* _PROBLEM DESCRIPTION_: Produce an exact copy of the first line of the data below and each line after it, please, up to and including the one with "gunicorn --workers 3 myproject.wsgi:application --bind".

*** Block opens ***

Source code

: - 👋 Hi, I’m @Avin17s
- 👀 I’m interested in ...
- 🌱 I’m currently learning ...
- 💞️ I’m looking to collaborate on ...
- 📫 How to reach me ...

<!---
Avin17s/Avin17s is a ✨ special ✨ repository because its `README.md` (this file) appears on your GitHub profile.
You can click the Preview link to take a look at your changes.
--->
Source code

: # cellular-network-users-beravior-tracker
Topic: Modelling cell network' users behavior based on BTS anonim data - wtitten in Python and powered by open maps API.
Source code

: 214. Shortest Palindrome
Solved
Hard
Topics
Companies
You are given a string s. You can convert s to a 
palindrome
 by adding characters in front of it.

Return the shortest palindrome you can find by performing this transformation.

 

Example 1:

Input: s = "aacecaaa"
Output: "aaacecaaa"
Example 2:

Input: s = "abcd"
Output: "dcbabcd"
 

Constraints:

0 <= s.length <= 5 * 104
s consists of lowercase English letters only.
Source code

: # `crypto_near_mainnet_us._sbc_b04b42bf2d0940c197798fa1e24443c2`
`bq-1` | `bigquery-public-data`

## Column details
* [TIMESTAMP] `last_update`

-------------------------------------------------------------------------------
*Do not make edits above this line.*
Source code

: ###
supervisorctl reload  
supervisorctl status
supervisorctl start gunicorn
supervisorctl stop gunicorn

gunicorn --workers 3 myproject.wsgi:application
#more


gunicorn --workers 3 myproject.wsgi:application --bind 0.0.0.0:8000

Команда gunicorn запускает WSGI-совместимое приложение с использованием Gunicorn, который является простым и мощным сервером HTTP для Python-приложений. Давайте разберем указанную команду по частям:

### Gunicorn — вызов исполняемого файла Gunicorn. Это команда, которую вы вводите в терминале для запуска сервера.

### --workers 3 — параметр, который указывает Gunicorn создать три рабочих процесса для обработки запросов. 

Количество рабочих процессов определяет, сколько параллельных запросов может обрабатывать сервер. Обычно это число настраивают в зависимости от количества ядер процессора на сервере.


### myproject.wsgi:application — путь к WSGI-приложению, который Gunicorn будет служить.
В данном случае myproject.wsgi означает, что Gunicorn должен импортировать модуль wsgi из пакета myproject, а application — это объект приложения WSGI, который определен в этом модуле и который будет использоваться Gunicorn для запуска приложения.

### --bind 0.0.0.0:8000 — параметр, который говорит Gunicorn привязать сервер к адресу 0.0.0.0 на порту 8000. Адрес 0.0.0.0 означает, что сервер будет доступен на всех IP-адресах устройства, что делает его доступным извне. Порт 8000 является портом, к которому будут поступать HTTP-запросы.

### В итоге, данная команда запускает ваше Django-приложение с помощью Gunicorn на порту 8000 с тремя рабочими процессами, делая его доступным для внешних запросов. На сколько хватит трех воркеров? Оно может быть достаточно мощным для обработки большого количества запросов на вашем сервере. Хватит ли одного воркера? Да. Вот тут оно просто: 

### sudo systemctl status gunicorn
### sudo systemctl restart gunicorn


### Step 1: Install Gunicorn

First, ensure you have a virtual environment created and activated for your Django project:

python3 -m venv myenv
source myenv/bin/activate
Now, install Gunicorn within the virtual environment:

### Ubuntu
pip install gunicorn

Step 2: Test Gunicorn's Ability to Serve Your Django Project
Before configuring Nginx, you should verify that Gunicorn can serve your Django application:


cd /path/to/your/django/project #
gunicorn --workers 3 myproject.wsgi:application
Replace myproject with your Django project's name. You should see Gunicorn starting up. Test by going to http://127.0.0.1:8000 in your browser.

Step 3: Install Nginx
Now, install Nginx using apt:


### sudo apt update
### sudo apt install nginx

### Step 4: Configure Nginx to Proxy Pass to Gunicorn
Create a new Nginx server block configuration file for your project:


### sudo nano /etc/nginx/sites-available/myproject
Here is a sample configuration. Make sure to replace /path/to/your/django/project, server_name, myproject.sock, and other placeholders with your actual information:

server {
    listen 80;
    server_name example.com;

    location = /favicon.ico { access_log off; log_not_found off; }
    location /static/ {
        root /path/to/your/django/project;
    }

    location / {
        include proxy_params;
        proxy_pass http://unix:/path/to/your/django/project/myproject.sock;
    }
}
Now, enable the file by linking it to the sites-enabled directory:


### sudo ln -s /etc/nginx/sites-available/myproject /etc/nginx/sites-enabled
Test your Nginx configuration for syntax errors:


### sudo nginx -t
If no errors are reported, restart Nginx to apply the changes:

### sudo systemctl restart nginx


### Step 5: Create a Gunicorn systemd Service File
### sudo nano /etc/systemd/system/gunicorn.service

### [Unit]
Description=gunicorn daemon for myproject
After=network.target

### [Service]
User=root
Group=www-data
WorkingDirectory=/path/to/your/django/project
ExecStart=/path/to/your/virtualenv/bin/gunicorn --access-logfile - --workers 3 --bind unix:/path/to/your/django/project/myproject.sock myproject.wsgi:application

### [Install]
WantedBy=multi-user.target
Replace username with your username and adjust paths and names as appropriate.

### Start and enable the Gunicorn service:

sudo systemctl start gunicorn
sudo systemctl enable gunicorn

*** Block closes ***

* _THE ANSWER_:
Source code

: - 👋 Hi, I’m @Avin17s
- 👀 I’m interested in ...
- 🌱 I’m currently learning ...
- 💞️ I’m looking to collaborate on ...
- 📫 How to reach me ...

<!---
Avin17s/Avin17s is a ✨ special ✨ repository because its `README.md` (this file) appears on your GitHub profile.
You can click the Preview link to take a look at your changes.
--->
Source code

: # cellular-network-users-beravior-tracker
Topic: Modelling cell network' users behavior based on BTS anonim data - wtitten in Python and powered by open maps API.
Source code

: 214. Shortest Palindrome
Solved
Hard
Topics
Companies
You are given a string s. You can convert s to a 
palindrome
 by adding characters in front of it.

Return the shortest palindrome you can find by performing this transformation.

 

Example 1:

Input: s = "aacecaaa"
Output: "aaacecaaa"
Example 2:

Input: s = "abcd"
Output: "dcbabcd"
 

Constraints:

0 <= s.length <= 5 * 104
s consists of lowercase English letters only.
Source code

: # `crypto_near_mainnet_us._sbc_b04b42bf2d0940c197798fa1e24443c2`
`bq-1` | `bigquery-public-data`

## Column details
* [TIMESTAMP] `last_update`

-------------------------------------------------------------------------------
*Do not make edits above this line.*
Source code

: ###
supervisorctl reload  
supervisorctl status
supervisorctl start gunicorn
supervisorctl stop gunicorn

gunicorn --workers 3 myproject.wsgi:application
#more


gunicorn --workers 3 myproject.wsgi:application --bind 0.0.0.0:8000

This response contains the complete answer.